Greene asked Town Manager Cornell Knight if he had spoken to Bay Ferries. He said that he had conversations with the company, but it was not appropriate to speak publicly about them.
“[Bay Ferries] said they could not make it public until the day they sent Ruth the letter,” Knight said.
Steve Burns, a lobsterman, said that he loses hundreds of dollars in gear due to cruise ships. He thinks the tendering operations are dangerous.
“Tendering is not something you want to be doing, [and] you want to concentrate on a pier and getting people into town,” Burns said. “If we continue to operate the way we are, someone will get hurt.”
Lilea Simis said that she didn’t want the advisory process to be dictated by the cruise ships. She said that the ships will continue to operate as they normally do, and the town should look to develop the property to meet the town’s needs.
“Cruise ships come here, we’re not trying to say don’t come here,” Simis said. “But, we need to develop our town the way we want and offer them what we can offer them.”
After a short break, the FTAC held their final meeting to finalize their recommendation, which will be delivered to the Bar Harbor Town Council on Nov. 21.
“The clawback is the big thing that’s bothering people,” FTAC member Joe Minutolo said. “If we’re going to keep this a town entity, this gives us flexibility.”
Crikelair added that the Town Council should work “actively with the Maine Department of Transportation” (MDOT) to reduce the price. Eveland said that she believes that the MDOT would be open to that.
“They surely want this to succeed, too,” Eveland said. “I think the fact that we’re coming up with a plan that has a decent chance of success will open that door for them.”
Ahead of the final recommendation, Knight offered updates on Bay Ferries’ ongoing interest. He recently received an email from Bay Ferries’ CEO Mark McDonald that confirmed the company’s “serious consideration” of resuming service, he said.
The ferry could be a steady source of revenue, he argued. “It’s good to have the international connection and a revenue source committed to the long term,” Knight said.
Crikelair was cautious about assuming that the international ferry service would be an overwhelming success, saying there was a reason that it was stopped in 2009.
“It’s a risky business,” Crikelair said. “There’s no guarantee that the service would last more than a year or two.”
Knight also said he talked to Jon Nass, deputy commissioner of the MDOT, about the second amendment to the purchase option, which ironed out a loophole that could leave the town without the ability to recoup any money used to develop the property.

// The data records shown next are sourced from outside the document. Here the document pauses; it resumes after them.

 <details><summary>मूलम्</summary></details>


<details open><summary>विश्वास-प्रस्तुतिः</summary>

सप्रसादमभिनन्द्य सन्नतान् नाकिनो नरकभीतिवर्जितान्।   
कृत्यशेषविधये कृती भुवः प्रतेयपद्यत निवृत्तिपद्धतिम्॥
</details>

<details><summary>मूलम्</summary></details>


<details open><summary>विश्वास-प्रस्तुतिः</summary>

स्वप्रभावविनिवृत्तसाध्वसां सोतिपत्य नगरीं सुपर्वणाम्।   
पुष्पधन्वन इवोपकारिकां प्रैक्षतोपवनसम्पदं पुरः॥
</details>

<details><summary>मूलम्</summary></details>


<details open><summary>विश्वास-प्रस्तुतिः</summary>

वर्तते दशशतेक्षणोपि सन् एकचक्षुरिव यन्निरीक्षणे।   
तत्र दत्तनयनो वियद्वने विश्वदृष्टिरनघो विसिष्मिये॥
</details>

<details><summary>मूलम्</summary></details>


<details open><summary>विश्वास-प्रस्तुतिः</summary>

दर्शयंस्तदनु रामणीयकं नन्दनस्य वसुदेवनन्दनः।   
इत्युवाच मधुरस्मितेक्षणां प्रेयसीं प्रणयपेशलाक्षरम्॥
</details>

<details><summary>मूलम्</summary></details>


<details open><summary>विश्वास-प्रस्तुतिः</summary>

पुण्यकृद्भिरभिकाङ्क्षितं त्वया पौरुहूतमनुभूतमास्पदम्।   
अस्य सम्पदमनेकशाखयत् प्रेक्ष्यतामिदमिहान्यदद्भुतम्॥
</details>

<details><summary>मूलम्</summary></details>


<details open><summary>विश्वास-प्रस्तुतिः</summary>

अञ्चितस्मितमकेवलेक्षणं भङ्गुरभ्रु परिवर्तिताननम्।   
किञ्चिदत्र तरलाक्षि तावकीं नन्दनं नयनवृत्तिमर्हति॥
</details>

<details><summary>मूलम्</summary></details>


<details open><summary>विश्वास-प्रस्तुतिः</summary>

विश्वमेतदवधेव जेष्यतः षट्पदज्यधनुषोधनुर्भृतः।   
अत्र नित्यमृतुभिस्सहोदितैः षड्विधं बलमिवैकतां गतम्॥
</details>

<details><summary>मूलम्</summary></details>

The amendment has been signed by Bar Harbor officials but is still under legal review by the MDOT. Knight expected the amendment to be completed before the Nov. 21 meeting.
Knight also said that Nass recommended the $3.5 million purchase option because the clawback clause could complicate plans for the property.

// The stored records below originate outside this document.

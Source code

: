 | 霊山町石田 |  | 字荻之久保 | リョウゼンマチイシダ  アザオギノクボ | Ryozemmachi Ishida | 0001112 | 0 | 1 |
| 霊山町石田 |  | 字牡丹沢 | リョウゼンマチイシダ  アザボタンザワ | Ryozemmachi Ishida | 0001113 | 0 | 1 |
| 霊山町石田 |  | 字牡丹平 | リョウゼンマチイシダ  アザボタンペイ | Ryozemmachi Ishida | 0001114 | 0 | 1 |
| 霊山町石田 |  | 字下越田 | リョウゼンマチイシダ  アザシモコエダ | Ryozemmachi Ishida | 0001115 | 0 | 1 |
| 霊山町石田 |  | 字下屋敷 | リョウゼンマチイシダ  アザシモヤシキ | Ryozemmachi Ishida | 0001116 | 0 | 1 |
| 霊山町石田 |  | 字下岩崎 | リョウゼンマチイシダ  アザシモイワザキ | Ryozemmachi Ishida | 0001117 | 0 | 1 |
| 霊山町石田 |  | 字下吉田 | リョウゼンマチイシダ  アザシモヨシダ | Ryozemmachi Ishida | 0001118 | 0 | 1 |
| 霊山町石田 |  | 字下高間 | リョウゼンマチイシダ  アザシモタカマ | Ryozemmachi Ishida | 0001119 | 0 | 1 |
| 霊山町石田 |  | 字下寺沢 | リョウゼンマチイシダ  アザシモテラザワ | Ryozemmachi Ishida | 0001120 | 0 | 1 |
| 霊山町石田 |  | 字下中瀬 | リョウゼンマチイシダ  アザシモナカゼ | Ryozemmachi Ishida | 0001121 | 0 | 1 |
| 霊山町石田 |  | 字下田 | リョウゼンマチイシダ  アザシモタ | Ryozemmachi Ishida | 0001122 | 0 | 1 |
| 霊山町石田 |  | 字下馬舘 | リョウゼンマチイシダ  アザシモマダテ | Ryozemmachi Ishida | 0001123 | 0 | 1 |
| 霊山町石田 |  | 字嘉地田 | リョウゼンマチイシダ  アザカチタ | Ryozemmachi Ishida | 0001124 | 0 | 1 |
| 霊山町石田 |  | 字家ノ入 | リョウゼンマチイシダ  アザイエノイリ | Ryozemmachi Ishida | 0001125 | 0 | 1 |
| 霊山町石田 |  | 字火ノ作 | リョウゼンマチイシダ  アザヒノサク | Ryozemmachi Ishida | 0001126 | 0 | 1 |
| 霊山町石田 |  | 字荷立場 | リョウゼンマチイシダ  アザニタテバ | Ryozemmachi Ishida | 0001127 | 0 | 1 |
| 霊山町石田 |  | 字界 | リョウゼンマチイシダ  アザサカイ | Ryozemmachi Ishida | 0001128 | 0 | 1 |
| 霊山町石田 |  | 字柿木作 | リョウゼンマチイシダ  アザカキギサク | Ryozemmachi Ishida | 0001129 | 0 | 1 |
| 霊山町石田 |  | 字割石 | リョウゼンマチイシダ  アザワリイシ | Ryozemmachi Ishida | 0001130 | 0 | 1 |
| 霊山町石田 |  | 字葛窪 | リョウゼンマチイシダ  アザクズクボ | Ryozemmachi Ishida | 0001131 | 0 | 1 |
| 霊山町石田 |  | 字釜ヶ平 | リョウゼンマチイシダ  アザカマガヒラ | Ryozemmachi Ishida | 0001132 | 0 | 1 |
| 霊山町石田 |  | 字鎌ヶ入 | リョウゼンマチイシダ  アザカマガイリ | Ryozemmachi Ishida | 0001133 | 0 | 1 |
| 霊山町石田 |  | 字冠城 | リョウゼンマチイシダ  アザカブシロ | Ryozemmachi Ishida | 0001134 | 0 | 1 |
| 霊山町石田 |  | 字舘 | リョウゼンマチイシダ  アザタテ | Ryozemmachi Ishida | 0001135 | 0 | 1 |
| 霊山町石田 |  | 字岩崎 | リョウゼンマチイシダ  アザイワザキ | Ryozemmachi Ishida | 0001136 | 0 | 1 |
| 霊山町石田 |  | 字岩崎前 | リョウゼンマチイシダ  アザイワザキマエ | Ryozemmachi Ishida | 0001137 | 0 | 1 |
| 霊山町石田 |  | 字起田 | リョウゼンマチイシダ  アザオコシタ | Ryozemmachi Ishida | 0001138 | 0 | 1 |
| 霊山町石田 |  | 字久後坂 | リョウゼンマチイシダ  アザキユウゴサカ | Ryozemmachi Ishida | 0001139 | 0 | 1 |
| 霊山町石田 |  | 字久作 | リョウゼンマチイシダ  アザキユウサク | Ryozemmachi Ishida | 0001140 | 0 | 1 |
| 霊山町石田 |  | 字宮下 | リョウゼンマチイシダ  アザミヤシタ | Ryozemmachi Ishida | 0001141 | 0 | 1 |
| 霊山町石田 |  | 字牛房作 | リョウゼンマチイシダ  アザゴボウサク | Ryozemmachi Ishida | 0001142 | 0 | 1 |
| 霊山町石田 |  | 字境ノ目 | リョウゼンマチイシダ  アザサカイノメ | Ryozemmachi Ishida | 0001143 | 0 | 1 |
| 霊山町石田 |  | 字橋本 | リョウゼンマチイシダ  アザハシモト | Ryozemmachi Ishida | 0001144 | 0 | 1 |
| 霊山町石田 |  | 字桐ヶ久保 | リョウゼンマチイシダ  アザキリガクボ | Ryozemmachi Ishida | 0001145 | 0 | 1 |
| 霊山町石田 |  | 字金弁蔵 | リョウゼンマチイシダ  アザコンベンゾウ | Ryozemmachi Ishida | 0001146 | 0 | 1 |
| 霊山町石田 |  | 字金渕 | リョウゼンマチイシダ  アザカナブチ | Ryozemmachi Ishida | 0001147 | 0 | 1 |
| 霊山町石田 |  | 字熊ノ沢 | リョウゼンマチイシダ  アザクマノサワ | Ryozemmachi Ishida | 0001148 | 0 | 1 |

The committee noted that their recommendations do not envision growth in the number of cruise ship passengers. Their projections were based on the 2017 data and might be changed significantly with growth.
“Many people who came before our committee voiced their concern about significantly increasing cruise ship [passenger caps,]” Eveland said.
The international ferry service was not a top priority in the final recommendation.
“This is the plan we are proposed, and if Bay Ferries fits, then so be it,” Minutolo said.
The final text of the recommendation says “the committee prioritizes marine uses including a transportation hub at the property over Bay Ferries.” The recommendation also asks the Town Council to “move toward consolidating cruise buses, taxis, etc. at the ferry terminal as part of implementation of the multi-use marine and transportation facility.”
The recommendation and a more detailed report will be delivered to town councilors as a notebook before the Nov. 21 Town Council meeting.
It will then be up to councilors to decide whether to approve the purchase at all, and if so, at the $2.5 million or $3.5 million level.
A bond issue for the purchase price would have to be approved by Bar Harbor residents at the 2018 town meeting.